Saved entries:
——————

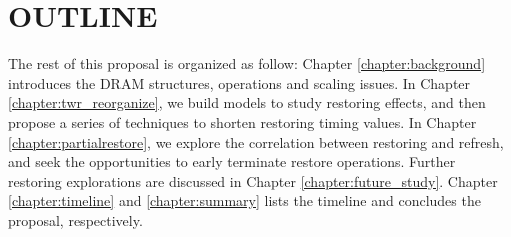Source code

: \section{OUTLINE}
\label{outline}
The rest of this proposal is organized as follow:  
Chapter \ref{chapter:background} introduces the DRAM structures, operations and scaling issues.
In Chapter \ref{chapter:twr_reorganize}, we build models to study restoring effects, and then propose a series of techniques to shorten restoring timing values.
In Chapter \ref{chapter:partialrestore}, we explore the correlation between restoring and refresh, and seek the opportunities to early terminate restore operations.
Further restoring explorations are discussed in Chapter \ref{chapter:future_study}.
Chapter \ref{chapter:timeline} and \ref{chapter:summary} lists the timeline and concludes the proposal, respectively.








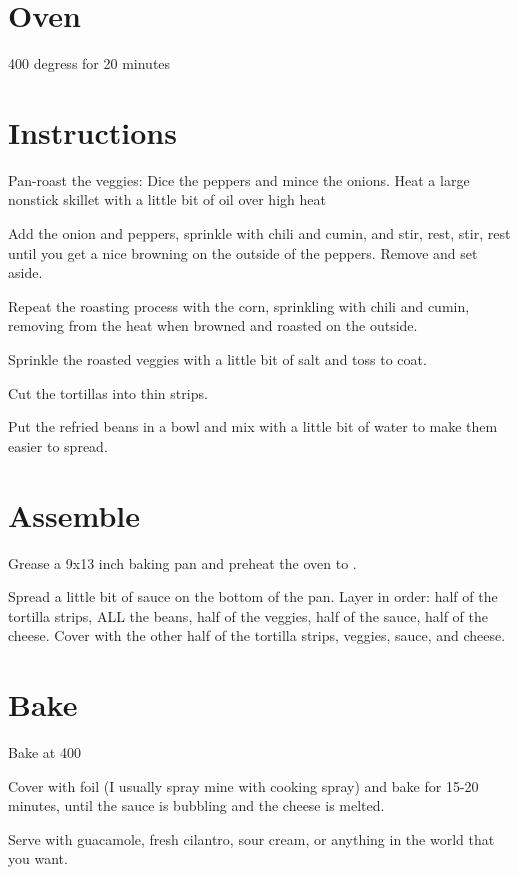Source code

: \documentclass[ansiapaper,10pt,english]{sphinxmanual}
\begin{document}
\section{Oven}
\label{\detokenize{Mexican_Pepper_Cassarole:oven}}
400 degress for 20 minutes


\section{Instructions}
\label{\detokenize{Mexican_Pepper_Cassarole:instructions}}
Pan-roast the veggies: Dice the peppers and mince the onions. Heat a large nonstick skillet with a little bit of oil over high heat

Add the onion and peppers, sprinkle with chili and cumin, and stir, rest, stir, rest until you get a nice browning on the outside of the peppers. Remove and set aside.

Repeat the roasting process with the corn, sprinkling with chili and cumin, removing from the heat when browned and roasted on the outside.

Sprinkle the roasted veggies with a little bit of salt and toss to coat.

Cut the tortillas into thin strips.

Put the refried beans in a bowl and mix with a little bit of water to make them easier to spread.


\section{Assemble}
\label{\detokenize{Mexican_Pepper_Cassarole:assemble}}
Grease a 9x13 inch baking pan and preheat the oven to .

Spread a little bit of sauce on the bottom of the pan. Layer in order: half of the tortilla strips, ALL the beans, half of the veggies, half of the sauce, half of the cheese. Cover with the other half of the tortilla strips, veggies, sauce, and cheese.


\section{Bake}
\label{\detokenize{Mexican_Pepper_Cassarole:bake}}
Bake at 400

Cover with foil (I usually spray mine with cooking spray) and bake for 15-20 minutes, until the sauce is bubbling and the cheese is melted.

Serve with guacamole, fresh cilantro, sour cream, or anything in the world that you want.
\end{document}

——————

An exact copy of all the lines above is required, with the pictures removed.

**Answer to this problem:**
Source code

: \section{OUTLINE}
\label{outline}
The rest of this proposal is organized as follow:  
Chapter \ref{chapter:background} introduces the DRAM structures, operations and scaling issues.
In Chapter \ref{chapter:twr_reorganize}, we build models to study restoring effects, and then propose a series of techniques to shorten restoring timing values.
In Chapter \ref{chapter:partialrestore}, we explore the correlation between restoring and refresh, and seek the opportunities to early terminate restore operations.
Further restoring explorations are discussed in Chapter \ref{chapter:future_study}.
Chapter \ref{chapter:timeline} and \ref{chapter:summary} lists the timeline and concludes the proposal, respectively.








Source code

: \documentclass[ansiapaper,10pt,english]{sphinxmanual}
\begin{document}
\section{Oven}
\label{\detokenize{Mexican_Pepper_Cassarole:oven}}
400 degress for 20 minutes


\section{Instructions}
\label{\detokenize{Mexican_Pepper_Cassarole:instructions}}
Pan-roast the veggies: Dice the peppers and mince the onions. Heat a large nonstick skillet with a little bit of oil over high heat

Add the onion and peppers, sprinkle with chili and cumin, and stir, rest, stir, rest until you get a nice browning on the outside of the peppers. Remove and set aside.

Repeat the roasting process with the corn, sprinkling with chili and cumin, removing from the heat when browned and roasted on the outside.

Sprinkle the roasted veggies with a little bit of salt and toss to coat.

Cut the tortillas into thin strips.

Put the refried beans in a bowl and mix with a little bit of water to make them easier to spread.


\section{Assemble}
\label{\detokenize{Mexican_Pepper_Cassarole:assemble}}
Grease a 9x13 inch baking pan and preheat the oven to .

Spread a little bit of sauce on the bottom of the pan. Layer in order: half of the tortilla strips, ALL the beans, half of the veggies, half of the sauce, half of the cheese. Cover with the other half of the tortilla strips, veggies, sauce, and cheese.


\section{Bake}
\label{\detokenize{Mexican_Pepper_Cassarole:bake}}
Bake at 400

Cover with foil (I usually spray mine with cooking spray) and bake for 15-20 minutes, until the sauce is bubbling and the cheese is melted.

Serve with guacamole, fresh cilantro, sour cream, or anything in the world that you want.
\end{document}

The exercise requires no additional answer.